Identify all lines in the listing that include the word "html", and copy them out.

• Source material:
[Start of Attachment]

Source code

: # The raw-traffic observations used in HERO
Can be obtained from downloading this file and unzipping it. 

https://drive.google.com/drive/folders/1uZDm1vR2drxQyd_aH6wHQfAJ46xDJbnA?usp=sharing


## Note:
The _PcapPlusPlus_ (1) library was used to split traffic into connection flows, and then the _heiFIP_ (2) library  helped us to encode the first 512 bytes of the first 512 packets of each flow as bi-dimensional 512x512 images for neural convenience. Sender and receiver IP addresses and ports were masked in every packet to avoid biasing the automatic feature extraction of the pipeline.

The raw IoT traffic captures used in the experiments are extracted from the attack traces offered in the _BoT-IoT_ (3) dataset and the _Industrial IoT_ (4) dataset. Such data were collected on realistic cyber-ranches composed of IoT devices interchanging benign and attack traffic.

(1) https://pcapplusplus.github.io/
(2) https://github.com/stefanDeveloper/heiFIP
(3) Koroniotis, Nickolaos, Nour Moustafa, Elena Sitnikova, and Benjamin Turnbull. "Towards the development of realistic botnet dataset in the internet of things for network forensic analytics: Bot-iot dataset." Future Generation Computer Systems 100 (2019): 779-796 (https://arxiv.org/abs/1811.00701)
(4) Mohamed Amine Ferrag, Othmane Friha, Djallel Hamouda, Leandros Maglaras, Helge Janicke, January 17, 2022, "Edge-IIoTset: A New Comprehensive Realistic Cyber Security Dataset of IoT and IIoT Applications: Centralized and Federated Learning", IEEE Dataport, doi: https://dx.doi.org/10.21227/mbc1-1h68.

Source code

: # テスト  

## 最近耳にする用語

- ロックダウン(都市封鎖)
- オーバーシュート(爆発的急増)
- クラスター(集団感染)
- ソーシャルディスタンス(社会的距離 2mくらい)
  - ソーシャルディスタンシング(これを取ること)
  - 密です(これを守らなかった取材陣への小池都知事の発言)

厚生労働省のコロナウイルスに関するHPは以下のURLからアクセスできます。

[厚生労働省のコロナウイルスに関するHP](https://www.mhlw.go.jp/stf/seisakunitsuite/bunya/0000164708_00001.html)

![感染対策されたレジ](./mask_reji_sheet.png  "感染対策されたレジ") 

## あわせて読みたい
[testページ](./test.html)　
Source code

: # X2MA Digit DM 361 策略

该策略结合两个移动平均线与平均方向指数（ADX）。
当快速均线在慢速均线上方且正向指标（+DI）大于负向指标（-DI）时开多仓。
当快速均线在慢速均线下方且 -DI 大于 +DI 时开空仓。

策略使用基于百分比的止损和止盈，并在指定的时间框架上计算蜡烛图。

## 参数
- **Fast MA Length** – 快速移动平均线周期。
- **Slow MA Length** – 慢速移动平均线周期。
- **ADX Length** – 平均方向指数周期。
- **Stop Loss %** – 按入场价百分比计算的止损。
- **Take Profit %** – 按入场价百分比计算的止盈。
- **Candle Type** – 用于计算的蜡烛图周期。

[End of Attachment]

• Output of the exercise:
[厚生労働省のコロナウイルスに関するHP](https://www.mhlw.go.jp/stf/seisakunitsuite/bunya/0000164708_00001.html)
[testページ](./test.html)　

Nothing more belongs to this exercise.